Data and Industrial Intelligence Industry Recommendations

Manufacturers are generating massive amounts of data, but maximizing its benefits
requires effectively capturing, connecting and using that information. To create a
competitive advantage, industry leaders are moving beyond basic data collection toward
integrated industrial intelligence strategies that link operations directly to business
outcomes.


The following recommendations are practical, evidence-based ways manufacturers can
unlock value from data while managing cost, complexity, and long-term uncertainty:


Focus on capturing contextual data, not just machine signals: High-
value insights emerge when machine telemetry is combined with process
parameters, material inputs, operator actions, and quality outcomes. Context-rich
data enables root-cause analysis and improves the reliability of predictive
models.


Break down data silos across systems and departments:
Disconnected Manufacturing Execution Systems, Enterprise Resource Planning,
quality, and maintenance systems limit visibility into how manufacturing decisions
interact across the enterprise. An integrated data environment improves
coordination and decision-making across operations, engineering, and supply
chains.


Tie analytics initiatives directly to business and manufacturing
outcomes:
Robust ROI comes from analytics projects linked to clear metrics
such as downtime, scrap, throughput, or labor productivity. Use cases should be
defined by the technology and operational decisions they enable.

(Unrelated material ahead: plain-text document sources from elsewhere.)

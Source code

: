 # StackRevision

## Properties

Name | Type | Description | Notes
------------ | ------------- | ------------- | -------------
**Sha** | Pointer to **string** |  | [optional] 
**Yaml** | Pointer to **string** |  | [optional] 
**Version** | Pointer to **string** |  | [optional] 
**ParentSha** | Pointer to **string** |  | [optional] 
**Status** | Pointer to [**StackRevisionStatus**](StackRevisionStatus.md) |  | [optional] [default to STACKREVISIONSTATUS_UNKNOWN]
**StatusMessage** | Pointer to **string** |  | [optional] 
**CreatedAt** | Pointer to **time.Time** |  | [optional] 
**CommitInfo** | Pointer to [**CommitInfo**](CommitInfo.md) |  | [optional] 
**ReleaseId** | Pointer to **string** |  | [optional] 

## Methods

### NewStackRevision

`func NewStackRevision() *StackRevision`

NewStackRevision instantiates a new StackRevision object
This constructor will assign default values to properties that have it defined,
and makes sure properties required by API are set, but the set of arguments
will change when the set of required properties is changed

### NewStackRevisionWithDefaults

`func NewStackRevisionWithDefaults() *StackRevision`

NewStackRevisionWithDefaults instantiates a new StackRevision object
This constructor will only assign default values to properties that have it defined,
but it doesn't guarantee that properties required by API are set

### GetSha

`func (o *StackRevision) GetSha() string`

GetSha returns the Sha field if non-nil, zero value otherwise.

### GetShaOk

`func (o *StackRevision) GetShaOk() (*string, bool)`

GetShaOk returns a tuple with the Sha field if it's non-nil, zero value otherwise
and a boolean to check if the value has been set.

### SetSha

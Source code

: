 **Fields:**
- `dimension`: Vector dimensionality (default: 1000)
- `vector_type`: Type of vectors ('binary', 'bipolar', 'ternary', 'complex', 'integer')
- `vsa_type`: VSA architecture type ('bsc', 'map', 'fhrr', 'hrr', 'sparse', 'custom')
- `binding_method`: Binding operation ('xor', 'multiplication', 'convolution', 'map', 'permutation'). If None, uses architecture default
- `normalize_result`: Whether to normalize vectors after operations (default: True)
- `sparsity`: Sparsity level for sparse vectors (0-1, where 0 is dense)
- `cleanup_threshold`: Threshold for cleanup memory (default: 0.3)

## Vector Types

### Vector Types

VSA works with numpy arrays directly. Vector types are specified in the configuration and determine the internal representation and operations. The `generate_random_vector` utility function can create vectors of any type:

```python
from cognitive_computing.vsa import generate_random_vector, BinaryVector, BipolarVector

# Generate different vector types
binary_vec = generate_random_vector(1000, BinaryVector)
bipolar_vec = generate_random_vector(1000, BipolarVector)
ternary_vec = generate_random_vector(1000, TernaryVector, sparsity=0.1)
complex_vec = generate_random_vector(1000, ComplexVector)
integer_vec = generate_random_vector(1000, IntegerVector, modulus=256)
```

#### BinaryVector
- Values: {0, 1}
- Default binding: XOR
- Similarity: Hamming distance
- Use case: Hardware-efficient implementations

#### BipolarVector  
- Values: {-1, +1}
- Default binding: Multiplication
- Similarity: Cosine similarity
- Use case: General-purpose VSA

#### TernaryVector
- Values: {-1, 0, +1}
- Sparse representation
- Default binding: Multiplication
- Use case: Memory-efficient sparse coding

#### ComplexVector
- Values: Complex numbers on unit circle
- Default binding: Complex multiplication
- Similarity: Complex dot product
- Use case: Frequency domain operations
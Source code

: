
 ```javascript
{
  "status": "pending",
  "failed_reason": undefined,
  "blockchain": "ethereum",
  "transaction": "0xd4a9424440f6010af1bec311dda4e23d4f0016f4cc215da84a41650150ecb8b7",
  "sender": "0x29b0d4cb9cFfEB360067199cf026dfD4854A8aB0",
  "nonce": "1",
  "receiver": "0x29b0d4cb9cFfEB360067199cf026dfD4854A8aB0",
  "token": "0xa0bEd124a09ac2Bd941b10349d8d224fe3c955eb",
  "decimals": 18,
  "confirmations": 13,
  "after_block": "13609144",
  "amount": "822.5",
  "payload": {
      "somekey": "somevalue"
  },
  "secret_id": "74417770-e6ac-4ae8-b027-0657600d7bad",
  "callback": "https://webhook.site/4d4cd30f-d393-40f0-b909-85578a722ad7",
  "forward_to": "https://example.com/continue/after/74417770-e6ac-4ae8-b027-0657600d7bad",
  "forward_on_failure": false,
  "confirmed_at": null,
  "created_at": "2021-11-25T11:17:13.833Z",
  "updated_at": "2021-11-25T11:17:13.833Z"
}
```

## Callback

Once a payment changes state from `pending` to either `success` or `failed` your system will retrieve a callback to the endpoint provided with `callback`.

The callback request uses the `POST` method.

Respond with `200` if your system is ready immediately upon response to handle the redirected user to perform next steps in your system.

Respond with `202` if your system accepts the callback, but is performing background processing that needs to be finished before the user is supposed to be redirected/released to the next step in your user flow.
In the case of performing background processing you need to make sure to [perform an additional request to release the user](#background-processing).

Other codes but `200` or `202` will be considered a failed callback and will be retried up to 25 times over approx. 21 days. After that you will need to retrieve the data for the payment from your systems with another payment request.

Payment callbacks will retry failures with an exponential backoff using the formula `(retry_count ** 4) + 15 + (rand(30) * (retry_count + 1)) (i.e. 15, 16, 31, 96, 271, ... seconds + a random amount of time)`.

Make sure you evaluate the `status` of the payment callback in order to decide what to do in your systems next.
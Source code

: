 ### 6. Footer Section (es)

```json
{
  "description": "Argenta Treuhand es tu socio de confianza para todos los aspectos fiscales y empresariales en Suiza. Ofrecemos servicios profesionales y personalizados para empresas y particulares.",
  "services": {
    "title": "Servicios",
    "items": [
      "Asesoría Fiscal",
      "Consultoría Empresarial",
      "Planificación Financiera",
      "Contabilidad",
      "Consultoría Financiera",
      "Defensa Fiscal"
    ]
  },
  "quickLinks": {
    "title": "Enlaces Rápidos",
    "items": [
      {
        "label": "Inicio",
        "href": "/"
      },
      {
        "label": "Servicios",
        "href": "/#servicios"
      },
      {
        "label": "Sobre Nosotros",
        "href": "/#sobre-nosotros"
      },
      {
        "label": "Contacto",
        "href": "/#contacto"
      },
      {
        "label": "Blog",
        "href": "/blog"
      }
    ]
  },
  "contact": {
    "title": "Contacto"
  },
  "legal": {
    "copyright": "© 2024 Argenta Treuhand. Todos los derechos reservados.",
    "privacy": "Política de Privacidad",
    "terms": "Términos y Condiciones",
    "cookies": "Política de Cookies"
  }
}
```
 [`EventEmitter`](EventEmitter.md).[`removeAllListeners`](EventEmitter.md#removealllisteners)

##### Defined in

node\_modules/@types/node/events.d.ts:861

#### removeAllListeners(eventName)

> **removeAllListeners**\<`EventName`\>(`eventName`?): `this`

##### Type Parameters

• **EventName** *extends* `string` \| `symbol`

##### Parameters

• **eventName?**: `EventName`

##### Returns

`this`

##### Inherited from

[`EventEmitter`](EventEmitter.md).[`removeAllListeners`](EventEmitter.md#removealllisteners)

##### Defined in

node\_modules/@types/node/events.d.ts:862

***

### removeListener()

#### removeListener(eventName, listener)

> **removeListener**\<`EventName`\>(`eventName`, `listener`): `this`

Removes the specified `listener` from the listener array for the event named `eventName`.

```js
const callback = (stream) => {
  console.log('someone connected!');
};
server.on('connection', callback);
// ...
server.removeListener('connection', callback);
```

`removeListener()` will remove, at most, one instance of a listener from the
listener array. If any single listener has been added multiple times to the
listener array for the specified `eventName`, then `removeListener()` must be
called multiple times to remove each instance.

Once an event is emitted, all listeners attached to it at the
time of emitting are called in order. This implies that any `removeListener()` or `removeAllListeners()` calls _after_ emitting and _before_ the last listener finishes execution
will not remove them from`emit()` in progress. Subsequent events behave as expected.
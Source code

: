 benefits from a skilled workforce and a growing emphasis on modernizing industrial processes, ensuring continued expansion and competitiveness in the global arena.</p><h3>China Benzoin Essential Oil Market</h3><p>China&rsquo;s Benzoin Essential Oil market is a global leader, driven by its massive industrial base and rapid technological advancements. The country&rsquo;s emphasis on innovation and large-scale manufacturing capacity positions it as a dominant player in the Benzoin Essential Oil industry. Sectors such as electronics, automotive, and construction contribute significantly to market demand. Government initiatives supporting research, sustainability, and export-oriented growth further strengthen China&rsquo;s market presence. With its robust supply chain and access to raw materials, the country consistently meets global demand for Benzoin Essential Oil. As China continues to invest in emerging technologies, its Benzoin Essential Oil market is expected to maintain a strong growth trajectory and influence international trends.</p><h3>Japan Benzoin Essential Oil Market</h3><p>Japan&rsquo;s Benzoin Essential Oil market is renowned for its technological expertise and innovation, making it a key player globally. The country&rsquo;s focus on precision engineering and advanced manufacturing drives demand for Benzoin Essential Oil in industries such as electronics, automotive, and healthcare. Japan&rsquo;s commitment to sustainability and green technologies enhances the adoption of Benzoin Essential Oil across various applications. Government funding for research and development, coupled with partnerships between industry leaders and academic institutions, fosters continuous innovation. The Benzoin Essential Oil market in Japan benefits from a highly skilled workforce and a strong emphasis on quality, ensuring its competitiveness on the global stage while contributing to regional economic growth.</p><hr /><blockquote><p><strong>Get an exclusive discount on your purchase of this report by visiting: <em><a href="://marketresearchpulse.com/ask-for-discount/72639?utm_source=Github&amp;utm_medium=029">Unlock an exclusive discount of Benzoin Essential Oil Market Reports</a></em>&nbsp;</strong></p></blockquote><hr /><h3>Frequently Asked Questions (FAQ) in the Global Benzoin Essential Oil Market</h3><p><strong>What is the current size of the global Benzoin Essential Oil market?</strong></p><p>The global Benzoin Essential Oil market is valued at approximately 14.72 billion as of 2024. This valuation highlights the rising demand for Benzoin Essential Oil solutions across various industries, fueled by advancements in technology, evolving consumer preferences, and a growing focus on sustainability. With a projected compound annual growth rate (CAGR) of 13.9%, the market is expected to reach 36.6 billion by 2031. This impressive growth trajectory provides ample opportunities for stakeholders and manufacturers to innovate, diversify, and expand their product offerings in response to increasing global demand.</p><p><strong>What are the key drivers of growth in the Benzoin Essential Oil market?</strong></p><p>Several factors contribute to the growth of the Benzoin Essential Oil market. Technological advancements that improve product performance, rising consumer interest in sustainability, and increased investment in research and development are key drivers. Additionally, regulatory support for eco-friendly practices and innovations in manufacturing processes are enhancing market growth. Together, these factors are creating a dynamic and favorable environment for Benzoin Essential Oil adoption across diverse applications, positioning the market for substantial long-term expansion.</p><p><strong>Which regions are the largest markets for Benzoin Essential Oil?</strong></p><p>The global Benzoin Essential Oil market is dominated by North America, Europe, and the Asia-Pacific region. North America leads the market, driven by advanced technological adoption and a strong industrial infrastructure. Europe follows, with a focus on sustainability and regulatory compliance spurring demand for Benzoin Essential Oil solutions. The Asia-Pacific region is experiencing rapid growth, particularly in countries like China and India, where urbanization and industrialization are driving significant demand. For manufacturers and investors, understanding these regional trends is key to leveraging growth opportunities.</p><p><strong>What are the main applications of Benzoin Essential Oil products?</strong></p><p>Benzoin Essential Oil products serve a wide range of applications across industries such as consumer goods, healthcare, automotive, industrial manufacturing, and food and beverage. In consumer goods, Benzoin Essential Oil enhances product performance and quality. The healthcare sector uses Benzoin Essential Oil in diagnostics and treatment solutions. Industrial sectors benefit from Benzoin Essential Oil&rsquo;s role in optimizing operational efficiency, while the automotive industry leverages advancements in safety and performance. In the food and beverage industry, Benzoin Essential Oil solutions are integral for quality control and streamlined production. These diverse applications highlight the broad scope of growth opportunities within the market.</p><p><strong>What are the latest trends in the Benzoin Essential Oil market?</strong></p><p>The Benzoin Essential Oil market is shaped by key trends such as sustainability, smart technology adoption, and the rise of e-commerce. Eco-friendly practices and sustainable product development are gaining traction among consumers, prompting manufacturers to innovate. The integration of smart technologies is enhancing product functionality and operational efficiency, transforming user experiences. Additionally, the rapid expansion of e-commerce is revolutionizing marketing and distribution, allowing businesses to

Begin with predictive use cases before moving to prescriptive
systems.
Predictive maintenance and quality forecasting offer quicker and more
measurable value than fully prescriptive or autonomous solutions. Early
successes establish trust and internal capability for more advanced analytics.


Use targeted pilots to evaluate ROI before scaling: Narrowly focused
pilots tied to critical assets or high-impact production lines provide crucial data for
broader deployment decisions, reducing risk and aiding in justifying larger
investments.


Evaluate long-term strategic value alongside short-term payback:
Some benefits – such as improved resilience, faster decision-making, and AI readiness accrue over time instead of immediately. Firms need to account for these compounding advantages when evaluating data investments.


Invest in quality data, interoperability, and standards early: Low-
quality data and incompatible formats compromise analytics and inhibit
scalability. Aligning with recognized standards reduces technical barriers and
supports long-term system interoperability.


Build cross-functional ownership of data initiatives: Industrial
intelligence succeeds when operations, engineering, quality, maintenance, and
IT share responsibility for data strategy. Cross-functional practices ensure
insights translate into action.


Data strategy is part of a successful workforce strategy: Analytics
tools only create value when workers understand them and have the knowledge
and ability to use them effectively. Upskilling and reskilling programs help embed
data-driven decision-making and reduce resistance to change. Proper
onboarding of new employees is also crucial to a successful strategy.


Plan for scalability: Data pipelines, governance models, and analytics
platforms should be designed as long-term infrastructure. Scalable building
designs and factory floor planning allow for easier adoption of advanced
technology such as AI, digital twins, IoT and augmented/virtual reality.